A complete guide for health insurance for foreigners in USA
If you’re planning to move to the USA, you must understand how the US healthcare system and health insurance for foreigners in USA works.
You may have just arrived in the US as a recent immigrant, temporary worker on a work visa (H1B, L1, etc.), or an international student. As a US Newcomer, understanding the US health care system can be intimidating and overwhelming.
The United States doesn’t have a universal health care system like most other developed countries. Instead, the US health care system consists of a mix of employer-sponsored health insurance, government programs, and out-of-pocket payments by consumers.
Several private, public, and government-funded (federal and state) health care systems in the United States offer health care coverage to all citizens. These programs consist mainly of Medicare ( for older people and low-income retirees) and Medicaid (for the disabled and low-income people). Other programs include the Children’s Health Insurance Program (CHIP) for children and TRICARE for military personnel and their families.
This article will explain the US medical insurance and health care system in detail, including how it works and how to navigate health care and health insurance coverage costs.
- America’s healthcare system in Comparison to Other Countries
- How does the US healthcare system work for Non-US Citizens?
- What is the Affordable Care Act?
- All you should know about US healthcare as new immigrants
- In Conclusion
America’s healthcare system in Comparison to Other Countries
According to the Organisation for Economic Co-operation and Development (OECD) statistics, US healthcare spending per capita is far greater than any other nation in the world.
For example, in 2019, the US spent ~17 percent of GDP (Gross Domestic Product) on healthcare, nearly double the average spending by any other OECD country.

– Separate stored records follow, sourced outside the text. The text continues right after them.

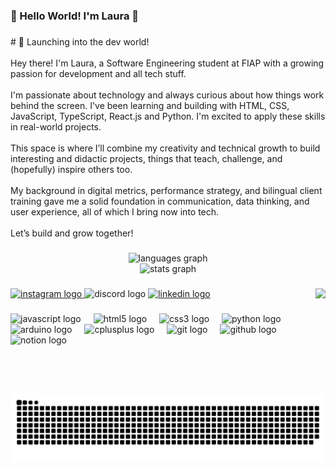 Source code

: <h3 align="left">🎀 Hello World! I'm Laura 🎀</h3>

###

<p align="left"># 🚀 Launching into the dev world!<br><br>Hey there! I'm Laura, a Software Engineering student at FIAP with a growing passion for development and all tech stuff.<br><br>I'm passionate about technology and always curious about how things work behind the screen. I've been learning and building with HTML, CSS, JavaScript, TypeScript, React.js and Python. I'm excited to apply these skills in real-world projects.<br><br>This space is where I’ll combine my creativity and technical growth to build interesting and didactic projects, things that teach, challenge, and (hopefully) inspire others too.<br><br>My background in digital metrics, performance strategy, and bilingual client training gave me a solid foundation in communication, data thinking, and user experience,  all of which I bring now into tech.<br><br>  Let’s build and grow together!</p>

###

<div align="center">
  <img src="https://github-readme-stats.vercel.app/api/top-langs?username=tigrelau&locale=en&hide_title=false&layout=compact&card_width=320&langs_count=5&theme=dracula&hide_border=false" height="150" alt="languages graph" /> <br>
  <img src="https://github-readme-stats.vercel.app/api?username=tigrelau&hide_title=false&hide_rank=false&show_icons=true&include_all_commits=true&count_private=true&disable_animations=false&theme=dracula&locale=en&hide_border=false" height="150" alt="stats graph"  />
</div>

###

<img align="right" height="169" src="https://media4.giphy.com/media/v1.Y2lkPTc5MGI3NjExY2x2eWRndnA1eGU2amcxZzNqZHIycXk4d2s2eDR1ZHAyOHhjdmc2dyZlcD12MV9pbnRlcm5hbF9naWZfYnlfaWQmY3Q9Zw/92YG8KKSjYhMc/giphy.gif"  />

###

<div align="left">
  <a href="https://www.instagram.com/tigrelau/" target="_blank">
    <img src="https://img.shields.io/static/v1?message=ig&logo=instagram&label=&color=000000&logoColor=pink&labelColor=000000&style=for-the-badge" height="49" alt="instagram logo"  />
  </a>
  <img src="https://img.shields.io/static/v1?message=dc&logo=discord&label=&color=7289DA&logoColor=white&labelColor=&style=for-the-badge" height="49" alt="discord logo"  />
  <a href="https://www.linkedin.com/in/tigrelau/" target="_blank">
    <img src="https://img.shields.io/static/v1?message=linkedIn&logo=linkedin&label=&color=0077B5&logoColor=white&labelColor=&style=for-the-badge" height="49" alt="linkedin logo"  />
  </a>
</div>

###

<div align="left">
  <img src="https://cdn.jsdelivr.net/gh/devicons/devicon/icons/javascript/javascript-original.svg" height="51" alt="javascript logo"  />
  <img width="12" />
  <img src="https://cdn.jsdelivr.net/gh/devicons/devicon/icons/html5/html5-original.svg" height="51" alt="html5 logo"  />
  <img width="12" />
  <img src="https://cdn.jsdelivr.net/gh/devicons/devicon/icons/css3/css3-original.svg" height="51" alt="css3 logo"  />
  <img width="12" />
  <img src="https://cdn.jsdelivr.net/gh/devicons/devicon/icons/python/python-original.svg" height="51" alt="python logo"  />
  <img width="12" />
  <img src="https://cdn.jsdelivr.net/gh/devicons/devicon/icons/arduino/arduino-original.svg" height="51" alt="arduino logo"  />
  <img width="12" />
  <img src="https://cdn.jsdelivr.net/gh/devicons/devicon/icons/cplusplus/cplusplus-original.svg" height="51" alt="cplusplus logo"  />
  <img width="12" />
  <img src="https://cdn.jsdelivr.net/gh/devicons/devicon/icons/git/git-original.svg" height="51" alt="git logo"  />
  <img width="12" />
  <img src="https://cdn.jsdelivr.net/gh/devicons/devicon/icons/github/github-original.svg" height="51" alt="github logo"  />
  <img width="12" />
  <img src="https://cdn.jsdelivr.net/gh/devicons/devicon/icons/notion/notion-original.svg" height="51" alt="notion logo"  />
</div>

###

<br clear="both">

<img src="https://raw.githubusercontent.com/tigrelau/tigrelau/output/snake.svg" alt="Snake animation" />

###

However, this doesn’t translate to better healthcare for Americans in comparison to other developed countries. For example, the US doesn’t have universal healthcare coverage, which means many Americans are uninsured with no health insurance.
US Healthcare Spending
United States public spending is comparable to that of other nations; however, out-of-pocket and private spendings are more significant than in most other OECD countries.
5 Things to know about the US health care system for New immigrants, Work visa holders, and International students
The United States has the most extensive and expensive health care system in the world. In 2019, 92.0 percent of Americans had health insurance that covered all or part of their medical expenses.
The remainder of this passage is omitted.